Il Karabakh minaccia d’incendiare tutta la regione


Il confronto azero-armeno sul territorio separatista del Karabakh appartenente all’Azerbaigian, è stato latente per anni; ma poco tempo fa, il cessate il fuoco del 1994 si è smembrato, sono stati uccisi soldati su entrambi i lati e tutti i tentativi per trovare una soluzione politica al conflitto sono finiti in un vicolo cieco. La motivazione è che ci sono sempre questioni più importanti del Grande Medio Oriente, ci sono i confronti nell’Asia orientale, in Ucraina, Balcani, paesi baltici, la vicina Georgia e la Russia; ma il mese scorso, il 2 aprile, la situazione di stallo del Karabakh è improvvisamente esplosa: le schermaglie lungo la linea del conflitto (LOC) si sono trasformate in battaglie su vasta scala, le forze azere sono andate all’offensiva, mentre, respingendo con successo i contrattacchi armeni, si sono prese un certo numero di posizioni nella prima linea armena.

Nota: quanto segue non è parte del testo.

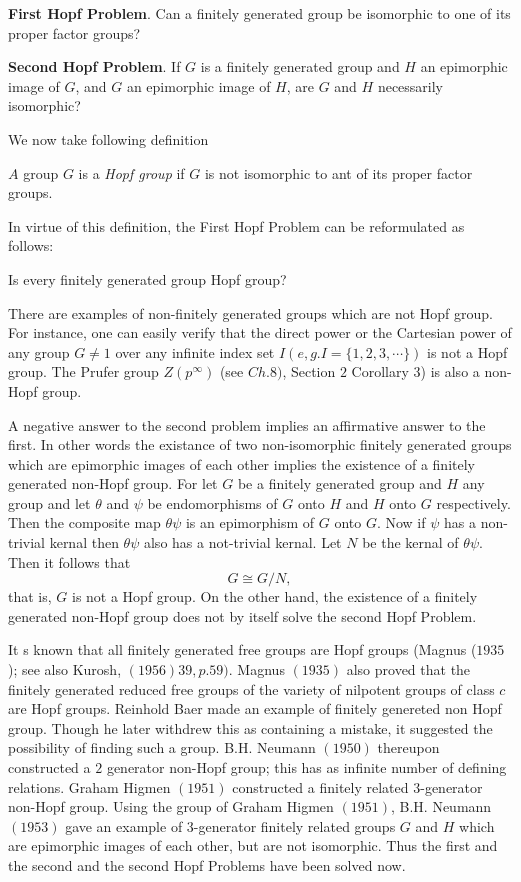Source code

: \textbf{First Hopf Problem}. Can a finitely generated group be
isomorphic to one of its proper factor groups? 

\textbf{Second Hopf Problem}. If $G$ is a finitely generated group and
$H$ an epimorphic image of $G$, and $G$ an epimorphic image of $H$,
are $G$ and $H$ necessarily isomorphic? 

We now take following definition
\begin{definition}
  $A$ group $G$ is a \textit{Hopf group} if $G$ is not isomorphic to
  ant of its proper factor groups. 
\end{definition}

In virtue of this definition, the First Hopf Problem can be
reformulated as follows: 

Is every finitely generated group  Hopf group?

There are examples of non-finitely generated groups which are not Hopf
group. For instance, one can easily verify  that the direct power or
the Cartesian  power of any group $G \neq 1$ over any infinite index
set $I (e,g. I= \{ 1,2,3, \cdots\})$ is not a Hopf group. The Prufer
group $Z (p^{\infty})$ (see $Ch.8)$, Section $2$ Corollary $3$)  is
also a non-Hopf group. 

A negative answer to the second problem implies an affirmative answer
to the first. In other words the existance of two non-isomorphic
finitely generated groups which are epimorphic images of each other
implies  the existence of a finitely generated non-Hopf group. For let
$G$ be a finitely generated group and $H$ any group and let $\theta$
and $\psi$ be endomorphisms of $G$ onto $H$ and $H$ onto $G$
respectively. Then the composite map $\theta \psi$ is an epimorphism
of $G$ onto $G$. Now if $\psi$ has a non-trivial kernal  then $\theta
\psi$ also has a not-trivial kernal. Let $N$ be the kernal of $\theta
\psi$. Then it follows that  
$$
G \cong G/N, 
$$   
that is, $G$ is not a Hopf group. On the other hand, the existence of
a finitely generated non-Hopf group does not by itself solve the
second Hopf Problem. 

It s known that all finitely generated free groups are Hopf groups
(Magnus ($1935$); see also Kurosh,  $(1956) 39, p. 59)$. Magnus
$(1935)$ also proved that the finitely generated reduced free groups
of the variety of nilpotent groups of class $c$ are Hopf
groups. Reinhold Baer made an example of finitely genereted non Hopf
group. Though he later withdrew this as containing a mistake, it
suggested the possibility of finding such a group. B.H. Neumann
$(1950)$ thereupon constructed a $2$ generator non-Hopf group; this
has as infinite number of defining relations. Graham Higmen $(1951)$
constructed a finitely related $3$-generator non-Hopf group. Using the
group of Graham Higmen $(1951)$, B.H. Neumann $(1953)$ gave an example
of $3$-generator finitely related groups $G$ and $H$ which are
epimorphic images of each other, but are not isomorphic. Thus the
first and the second and the second Hopf Problems have been solved
now. 

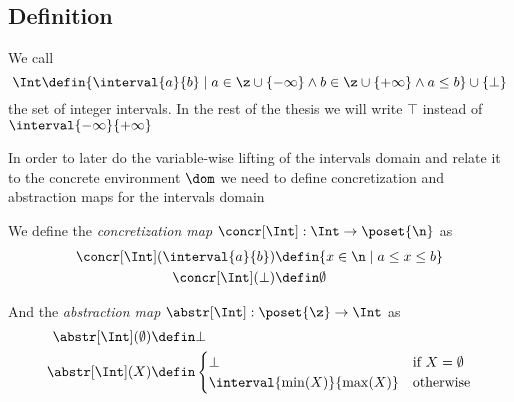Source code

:\subsection{Definition}
\label{sub:intervals}


\begin{definition}\label{def:int}
  We call
  \begin{equation*}
    \Int \defin \{ \interval{a}{b} \mid a \in \z \cup \{-\infty\}
    \wedge b \in \z \cup \{+\infty\} \wedge a\leq b \} \cup
    \{\bot\} 
  \end{equation*}
  the set of integer intervals. In the rest of the thesis we will
  write \(\top\) instead of \(\interval{-\infty}{+\infty}\)
\end{definition}

In order to later do the variable-wise lifting of the intervals domain
and relate it to the concrete environment \(\dom\) we need to define
concretization and abstraction maps for the intervals domain

\begin{definition}\label{def:concrint}
  We define the \emph{concretization map} \(\concr[\Int] : \Int \to
  \poset{\n}\) as
  \begin{align*}
    \concr[\Int](\interval{a}{b}) & \defin \{x\in \n \mid a \leq x \leq b\} \\
    \concr[\Int](\bot) & \defin \emptyset
  \end{align*}

  And the \emph{abstraction map} \(\abstr[\Int]:\poset{\z} \to \Int\) as
  \begin{align*}
    \abstr[\Int](\emptyset) & \defin \bot \\
    \abstr[\Int](X) & \defin
    \begin{cases}
      \bot & \text{if } X = \emptyset \\
      \interval{\min(X)}{\max(X)} & \text{otherwise}
    \end{cases}
  \end{align*}
\end{definition}


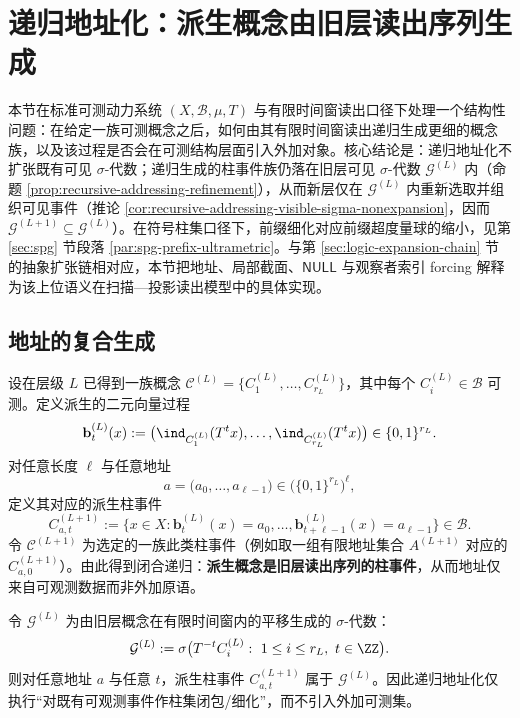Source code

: \section{递归地址化：派生概念由旧层读出序列生成}\label{sec:recursive-addressing}

本节在标准可测动力系统 \((X,\mathcal{B},\mu,T)\) 与有限时间窗读出口径下处理一个结构性问题：在给定一族可测概念之后，如何由其有限时间窗读出递归生成更细的概念族，以及该过程是否会在可测结构层面引入外加对象。核心结论是：递归地址化不扩张既有可见 \(\sigma\)-代数；递归生成的柱事件族仍落在旧层可见 \(\sigma\)-代数 \(\mathcal{G}^{(L)}\) 内（命题 \ref{prop:recursive-addressing-refinement}），从而新层仅在 \(\mathcal{G}^{(L)}\) 内重新选取并组织可见事件（推论 \ref{cor:recursive-addressing-visible-sigma-nonexpansion}，因而 \(\mathcal{G}^{(L+1)}\subseteq \mathcal{G}^{(L)}\)）。在符号柱集口径下，前缀细化对应前缀超度量球的缩小，见第 \ref{sec:spg} 节段落 \ref{par:spg-prefix-ultrametric}。与第 \ref{sec:logic-expansion-chain} 节的抽象扩张链相对应，本节把地址、局部截面、\(\mathsf{NULL}\) 与观察者索引 forcing 解释为该上位语义在扫描—投影读出模型中的具体实现。

\subsection{地址的复合生成}

设在层级 $L$ 已得到一族概念 $\mathcal{C}^{(L)}=\{C^{(L)}_1,\dots,C^{(L)}_{r_L}\}$，其中每个 $C^{(L)}_i\in\mathcal{B}$ 可测。定义派生的二元向量过程
\[
\mathbf{b}^{(L)}_t(x):=\bigl(\ind_{C^{(L)}_1}(T^t x),\dots,\ind_{C^{(L)}_{r_L}}(T^t x)\bigr)\in\{0,1\}^{r_L}.
\]
对任意长度 $\ell$ 与任意地址
\[
a=\bigl(a_0,\dots,a_{\ell-1}\bigr)\in\bigl(\{0,1\}^{r_L}\bigr)^\ell,
\]
定义其对应的派生柱事件
\[
C^{(L+1)}_{a,t}:=\{x\in X:\mathbf{b}^{(L)}_t(x)=a_0,\dots,\mathbf{b}^{(L)}_{t+\ell-1}(x)=a_{\ell-1}\}\in\mathcal{B}.
\]
令 $\mathcal{C}^{(L+1)}$ 为选定的一族此类柱事件（例如取一组有限地址集合 $A^{(L+1)}$ 对应的 $C^{(L+1)}_{a,0}$）。由此得到闭合递归：\textbf{派生概念是旧层读出序列的柱事件}，从而地址仅来自可观测数据而非外加原语。

\begin{proposition}\label{prop:recursive-addressing-refinement}
令 $\mathcal{G}^{(L)}$ 为由旧层概念在有限时间窗内的平移生成的 $\sigma$-代数：
\[
\mathcal{G}^{(L)}:=\sigma\bigl(T^{-t}C_i^{(L)}:\ 1\le i\le r_L,\ t\in\ZZ\bigr).
\]
则对任意地址 $a$ 与任意 $t$，派生柱事件 $C^{(L+1)}_{a,t}$ 属于 $\mathcal{G}^{(L)}$。因此递归地址化仅执行“对既有可观测事件作柱集闭包/细化”，而不引入外加可测集。
\end{proposition}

Il 5 aprile, la cosiddetta “guerra dei quattro giorni”, che per ambedue le parti era essenzialmente un qualcosa in più, ha trovato una pacificazione, anche se continuano le scaramucce lungo il LOC.

Pochi giorni fa, il Karabakh è di nuovo tornato alla ribalta quando la comunità internazionale ha iniziato a percepire che Mosca, potrebbe utilizzare la sua notevole influenza su Erevan e Baku per costringere le parti al tavolo dei negoziati e ritagliarsi uno spazio importante nella regione. Il ministro degli esteri russo, Sergei Lavrov ha viaggiato nelle due capitali regionali con nuove proposte di pace in nome dell’Organizzazione per la Sicurezza e la Cooperazione d’Europa (OSCE) e del Gruppo di Minsk (co-presieduto da Russia, Francia e Stati Uniti); tuttavia, non è riuscito a fare in modo che iniziassero dei seri negoziati. Secondo fonti di Mosca, l’Azerbaigian è ansioso di trovare un modo di discussione, pensando che i successi tattici della “guerra dei quattro giorni” gli possano aver dato un forte vantaggio negoziale; gli armeni, a quanto pare, per la stessa ragione hanno rifiutato di aderire agli incontri. Entrambe le parti restano sul piede di guerra. Il presidente armeno Serzh Sargsyan ha riferito che gli dispiace che la mossa politica di Mosca sia andata a vuoto, ma ha anche rifiutato l’ingresso dei peacekeeper russi nel Karabakh.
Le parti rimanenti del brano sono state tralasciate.